BRIEF ▸
Extract the complete data exactly as given.

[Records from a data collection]
============================================================

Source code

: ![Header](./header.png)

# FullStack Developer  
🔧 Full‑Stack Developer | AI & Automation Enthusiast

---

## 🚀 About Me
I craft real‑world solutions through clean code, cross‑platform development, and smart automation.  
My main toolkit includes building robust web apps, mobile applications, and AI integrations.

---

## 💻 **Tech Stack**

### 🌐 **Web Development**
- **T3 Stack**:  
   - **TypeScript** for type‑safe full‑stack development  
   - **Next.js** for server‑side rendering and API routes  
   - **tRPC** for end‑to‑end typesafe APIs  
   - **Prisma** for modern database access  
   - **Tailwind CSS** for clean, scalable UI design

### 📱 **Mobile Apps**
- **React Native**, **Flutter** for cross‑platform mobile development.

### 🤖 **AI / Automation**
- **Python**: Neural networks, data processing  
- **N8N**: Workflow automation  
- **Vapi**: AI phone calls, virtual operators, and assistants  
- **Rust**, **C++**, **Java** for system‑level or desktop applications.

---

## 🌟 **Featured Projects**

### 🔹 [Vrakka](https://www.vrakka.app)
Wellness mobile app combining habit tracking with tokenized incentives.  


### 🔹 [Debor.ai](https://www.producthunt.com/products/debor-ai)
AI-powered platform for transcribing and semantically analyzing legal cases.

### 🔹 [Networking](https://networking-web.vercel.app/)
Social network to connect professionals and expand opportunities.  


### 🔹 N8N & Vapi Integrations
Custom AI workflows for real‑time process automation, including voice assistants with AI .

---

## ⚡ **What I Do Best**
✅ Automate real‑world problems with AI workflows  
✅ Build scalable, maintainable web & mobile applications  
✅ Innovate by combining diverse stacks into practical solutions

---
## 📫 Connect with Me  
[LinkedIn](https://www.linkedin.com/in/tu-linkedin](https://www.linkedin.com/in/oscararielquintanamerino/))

============================================================

PROBLEM SOLUTION ▸
Source code

: ![Header](./header.png)

# FullStack Developer  
🔧 Full‑Stack Developer | AI & Automation Enthusiast

---

## 🚀 About Me
I craft real‑world solutions through clean code, cross‑platform development, and smart automation.  
My main toolkit includes building robust web apps, mobile applications, and AI integrations.

---

## 💻 **Tech Stack**

### 🌐 **Web Development**
- **T3 Stack**:  
   - **TypeScript** for type‑safe full‑stack development  
   - **Next.js** for server‑side rendering and API routes  
   - **tRPC** for end‑to‑end typesafe APIs  
   - **Prisma** for modern database access  
   - **Tailwind CSS** for clean, scalable UI design

### 📱 **Mobile Apps**
- **React Native**, **Flutter** for cross‑platform mobile development.

### 🤖 **AI / Automation**
- **Python**: Neural networks, data processing  
- **N8N**: Workflow automation  
- **Vapi**: AI phone calls, virtual operators, and assistants  
- **Rust**, **C++**, **Java** for system‑level or desktop applications.

---

## 🌟 **Featured Projects**

### 🔹 [Vrakka](https://www.vrakka.app)
Wellness mobile app combining habit tracking with tokenized incentives.  


### 🔹 [Debor.ai](https://www.producthunt.com/products/debor-ai)
AI-powered platform for transcribing and semantically analyzing legal cases.

### 🔹 [Networking](https://networking-web.vercel.app/)
Social network to connect professionals and expand opportunities.  


### 🔹 N8N & Vapi Integrations
Custom AI workflows for real‑time process automation, including voice assistants with AI .

---

## ⚡ **What I Do Best**
✅ Automate real‑world problems with AI workflows  
✅ Build scalable, maintainable web & mobile applications  
✅ Innovate by combining diverse stacks into practical solutions

---
## 📫 Connect with Me  
[LinkedIn](https://www.linkedin.com/in/tu-linkedin](https://www.linkedin.com/in/oscararielquintanamerino/))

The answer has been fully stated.